Olivia and I decamped at the interval due to heat, impending murders, and in deference to her desire to see the big city after being cooped up in Stratford all week. So my thoughts of the Globe’s Othello end with 3.3, perhaps the most brutal and brilliant scene Shakespeare ever wrote, which takes the Moor from happy husband to sworn homicide. I would have liked to have seen the close, but I know how it ends!
One thing I love about the Globe in London is the differences among the various seats. Seeing Othello on the first week of Mark Rylance’s return to the Globe as Iago meant we were up in the corner of the second balcony, looking often enough down at the bald spot on Rylance’s head and missing “I am not that I am” (1.1) entirely because he was standing behind one of the on-stage columns at that point. But we had a great view of the upper stage, and we weren’t roasting in the yard, nor at risk of being run down by either of two fantastically bulky boat-wagons, complete with masts and sails, on which first Iago and Desdemona and later Othello made ship-born entrances to Cyprus in 2.1. I usually love standing at the Globe, but it wan’t bad to be under cover in the blazing heat.

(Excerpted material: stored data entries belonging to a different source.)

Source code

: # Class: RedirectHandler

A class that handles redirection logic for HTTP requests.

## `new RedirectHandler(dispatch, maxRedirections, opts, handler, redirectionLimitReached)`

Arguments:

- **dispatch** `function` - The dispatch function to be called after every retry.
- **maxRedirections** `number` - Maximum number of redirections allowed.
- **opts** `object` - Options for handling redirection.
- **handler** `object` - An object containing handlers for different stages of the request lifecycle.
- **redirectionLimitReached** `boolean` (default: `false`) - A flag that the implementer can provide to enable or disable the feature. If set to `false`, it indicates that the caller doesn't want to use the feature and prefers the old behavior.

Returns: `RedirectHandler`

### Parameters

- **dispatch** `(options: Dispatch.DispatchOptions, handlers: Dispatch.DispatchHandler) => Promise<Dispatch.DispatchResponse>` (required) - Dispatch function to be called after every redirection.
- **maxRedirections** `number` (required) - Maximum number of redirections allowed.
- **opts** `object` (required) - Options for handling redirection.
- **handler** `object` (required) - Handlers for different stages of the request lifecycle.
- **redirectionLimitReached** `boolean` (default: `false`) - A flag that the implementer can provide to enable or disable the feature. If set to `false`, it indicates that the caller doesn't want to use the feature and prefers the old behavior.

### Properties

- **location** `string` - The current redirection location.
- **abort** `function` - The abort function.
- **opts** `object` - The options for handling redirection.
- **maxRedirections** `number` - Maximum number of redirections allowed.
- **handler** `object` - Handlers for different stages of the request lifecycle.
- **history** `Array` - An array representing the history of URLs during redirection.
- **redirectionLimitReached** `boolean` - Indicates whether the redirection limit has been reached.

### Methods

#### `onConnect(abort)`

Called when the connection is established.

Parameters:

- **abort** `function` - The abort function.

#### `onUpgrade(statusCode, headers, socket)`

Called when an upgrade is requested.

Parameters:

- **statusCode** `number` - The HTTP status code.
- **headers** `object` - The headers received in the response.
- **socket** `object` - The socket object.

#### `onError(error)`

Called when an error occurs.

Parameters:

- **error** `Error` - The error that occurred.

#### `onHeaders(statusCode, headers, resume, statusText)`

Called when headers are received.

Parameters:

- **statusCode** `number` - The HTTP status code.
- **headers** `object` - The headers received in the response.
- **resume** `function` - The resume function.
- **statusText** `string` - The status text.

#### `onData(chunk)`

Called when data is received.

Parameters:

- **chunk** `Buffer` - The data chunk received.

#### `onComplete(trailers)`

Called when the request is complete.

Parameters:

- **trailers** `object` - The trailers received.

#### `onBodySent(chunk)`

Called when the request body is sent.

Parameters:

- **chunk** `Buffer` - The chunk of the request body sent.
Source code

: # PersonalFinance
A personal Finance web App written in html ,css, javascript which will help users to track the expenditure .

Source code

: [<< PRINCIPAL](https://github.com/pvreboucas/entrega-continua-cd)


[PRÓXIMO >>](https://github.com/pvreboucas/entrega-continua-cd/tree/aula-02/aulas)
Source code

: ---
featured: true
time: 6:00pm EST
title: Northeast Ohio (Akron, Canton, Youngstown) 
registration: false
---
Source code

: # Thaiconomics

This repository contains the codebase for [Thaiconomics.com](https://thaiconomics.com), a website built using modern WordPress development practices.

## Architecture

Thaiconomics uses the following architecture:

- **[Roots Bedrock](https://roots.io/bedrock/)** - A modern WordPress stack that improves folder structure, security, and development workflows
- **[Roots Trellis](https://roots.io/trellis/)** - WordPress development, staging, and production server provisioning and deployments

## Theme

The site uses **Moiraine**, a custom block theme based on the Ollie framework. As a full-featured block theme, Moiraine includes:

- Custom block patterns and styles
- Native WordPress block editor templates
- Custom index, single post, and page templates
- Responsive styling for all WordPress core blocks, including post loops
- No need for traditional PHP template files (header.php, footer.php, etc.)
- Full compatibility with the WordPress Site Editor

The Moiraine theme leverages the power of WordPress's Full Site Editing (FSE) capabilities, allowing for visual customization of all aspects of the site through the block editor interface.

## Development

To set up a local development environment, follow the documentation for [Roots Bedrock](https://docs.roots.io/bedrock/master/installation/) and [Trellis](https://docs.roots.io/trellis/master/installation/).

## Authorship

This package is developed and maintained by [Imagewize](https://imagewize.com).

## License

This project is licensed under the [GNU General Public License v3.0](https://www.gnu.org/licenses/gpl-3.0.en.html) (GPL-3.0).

(I wonder if the sudden downpour that caught Olivia and me on our way back to Southwark might have caught the play not yet finished. What would torrential rain do to Othello’s putting out the light?)
We rushed down from Stratford so I could see Rylance’s Iago, and I was intrigued by his performance. Two decades older than Andre Holland’s dashing Othello, Rylance’s Iago emphasized service and humility — though the audience hissed back at him when he protested, “what’s he that says I play the villain?” (2.3). Rylance played the audience expertly, and especially in the long & doom-laden 3.3, his patient construction of Iago’s false reluctance — his echoes, negations, leaving the stage and then returning to it — built into devastating power. I’ve always felt that the line with which Iago closes 3.3 — “I am your own forever,” he says to his general — carries the full weight of all the broken lives to come. In Rylance’s delivery, the ominous force of that line deepened and made palpable the slow, at times delicate, always careful, even fragile, playing that grew up into the over declaration.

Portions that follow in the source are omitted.